HDP’li bazı yetkililerin açıklamalarına bakılırsa Kılıçdaroğlu’nun adaylığına sıcak bakılıyor. İlk turda kendi adaylarına oy vermesi beklenen HDPliler, görünen ve konuşulan odur ki Kılıçdaroğlu veya sol kesimden birinin aday olması halinde ikinci turda tercihini Millet İttifakından yana kullanacak, destekleyecektir. İşte bu nedenle HDP seçmeninin oyunu almadan kazanamayacağını anlayan AKP, ilk hamleyi HDP’yi ziyaret ederek başlatmıştır.

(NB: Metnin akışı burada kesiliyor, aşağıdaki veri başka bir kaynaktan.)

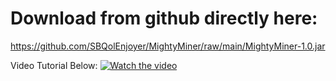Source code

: # Download from github directly here:
https://github.com/SBQolEnjoyer/MightyMiner/raw/main/MightyMiner-1.0.jar

Video Tutorial Below:
[![Watch the video](https://img.youtube.com/vi/0wrTIrxiVWs/maxresdefault.jpg)](https://youtu.be/0wrTIrxiVWs)
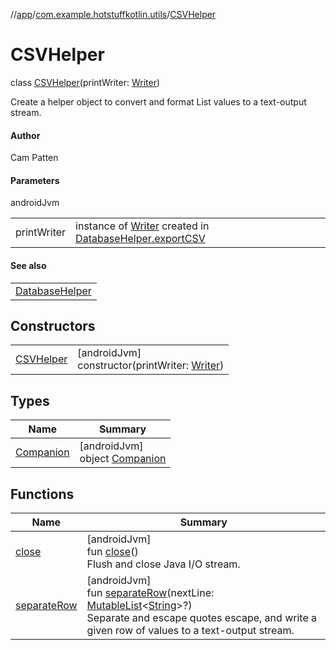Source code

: //[app](../../../index.md)/[com.example.hotstuffkotlin.utils](../index.md)/[CSVHelper](index.md)

# CSVHelper

class [CSVHelper](index.md)(printWriter: [Writer](https://developer.android.com/reference/kotlin/java/io/Writer.html))

Create a helper object to convert and format List values to a text-output stream.

#### Author

Cam Patten

#### Parameters

androidJvm

| | |
|---|---|
| printWriter | instance of [Writer](https://developer.android.com/reference/kotlin/java/io/Writer.html) created in [DatabaseHelper.exportCSV](../-database-helper/export-c-s-v.md) |

#### See also

| |
|---|
| [DatabaseHelper](../-database-helper/index.md) |

## Constructors

| | |
|---|---|
| [CSVHelper](-c-s-v-helper.md) | [androidJvm]<br>constructor(printWriter: [Writer](https://developer.android.com/reference/kotlin/java/io/Writer.html)) |

## Types

| Name | Summary |
|---|---|
| [Companion](-companion/index.md) | [androidJvm]<br>object [Companion](-companion/index.md) |

## Functions

| Name | Summary |
|---|---|
| [close](close.md) | [androidJvm]<br>fun [close](close.md)()<br>Flush and close Java I/O stream. |
| [separateRow](separate-row.md) | [androidJvm]<br>fun [separateRow](separate-row.md)(nextLine: [MutableList](https://kotlinlang.org/api/latest/jvm/stdlib/kotlin.collections/-mutable-list/index.html)&lt;[String](https://kotlinlang.org/api/latest/jvm/stdlib/kotlin/-string/index.html)&gt;?)<br>Separate and escape quotes escape, and write a given row of values to a text-output stream. |
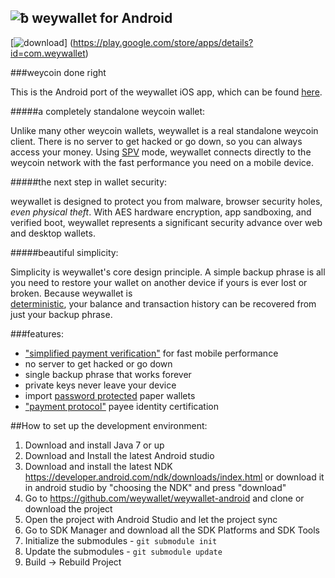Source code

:![ƀ](/images/icon.png) weywallet for Android
----------------------------------

[![download](/images/icon-google-play.png)]
(https://play.google.com/store/apps/details?id=com.weywallet)

###weycoin done right

This is the Android port of the weywallet iOS app, which can be found [here](https://github.com/weywallet/weywallet/).

#####a completely standalone weycoin wallet:

Unlike many other weycoin wallets, weywallet is a real standalone weycoin
client. There is no server to get hacked or go down, so you can always access
your money. Using
[SPV](https://en.weycoin.it/wiki/Thin_Client_Security#Header-Only_Clients)
mode, weywallet connects directly to the weycoin network with the fast
performance you need on a mobile device.

#####the next step in wallet security:

weywallet is designed to protect you from malware, browser security holes,
*even physical theft*. With AES hardware encryption, app sandboxing, and verified boot, weywallet represents a significant security advance over
web and desktop wallets.

#####beautiful simplicity:

Simplicity is weywallet's core design principle. A simple backup phrase is
all you need to restore your wallet on another device if yours is ever lost or
broken.  Because weywallet is  
[deterministic](https://github.com/weycoin/bips/blob/master/bip-0032.mediawiki),
your balance and transaction history can be recovered from just your backup
phrase.

###features:

- ["simplified payment verification"](https://github.com/weycoin/bips/blob/master/bip-0037.mediawiki) for fast mobile performance
- no server to get hacked or go down
- single backup phrase that works forever
- private keys never leave your device
- import [password protected](https://github.com/weycoin/bips/blob/master/bip-0038.mediawiki) paper wallets
- ["payment protocol"](https://github.com/weycoin/bips/blob/master/bip-0070.mediawiki) payee identity certification

##How to set up the development environment:
1. Download and install Java 7 or up
2. Download and Install the latest Android studio
3. Download and install the latest NDK https://developer.android.com/ndk/downloads/index.html or download it in android studio by "choosing the NDK" and press "download"
4. Go to https://github.com/weywallet/weywallet-android and clone or download the project
5. Open the project with Android Studio and let the project sync
6. Go to SDK Manager and download all the SDK Platforms and SDK Tools
7. Initialize the submodules - <code>git submodule init</code>
8. Update the submodules - <code>git submodule update</code>
9. Build -> Rebuild Project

Elbetteki HDP, AKP nin bu ziyaretinin gerçek amacını ve bundan sonraki gelişmeleri en doğru biçimde değerlendirecektir.
Özellikle yıllardır cezaevinde yatan eski HDP Eş Genel Başkanı Selahattin DEMİRTAŞ ve bazı vekillerin, belediye başkanlarının cezaevinde olması başta olmak üzere, yerlerine kayyumlar atanması, suçlamaları, hakaret ve saldırıları, mağduriyetler ve çözüm sürecinde yaşananlar göz önüne alınırsa HDP, AKP iktidarına sırtını dönecek ve tercih ettikleri bir aday olursa Millet İttifakını destekleyecektir.
Gelişmeleri hep birlikte göreceğiz. seçim gününe kadar daha çok şey yaşayacağız, siyaset her zaman kaygan bir zeminde kaymaya benzemesine rağmen, ilkeli, tutarlı siyaset yapanların çizgileri, izleyecekleri yol her zaman bellidir, sürprize yer yoktur . Siyasiler, seçim gününe kadar seçim çevrelerini gezerek çalışmalar yapacaktır, mitingler olacak, seçmenlerden oy isteyecekler, yani son sözü yine seçmen söyleyecektir. Öyle anlaşılıyor ki Cumhur İttifakı veya Millet İttifakının adaylarından birinin kazanması için Kürt seçmenlerin oylarına gereksinimleri vardır. Öyle görünüyor ki Cumhurbaşkanlığına giden yol HDP ’den geçecek. Yani HDP olmadan asla!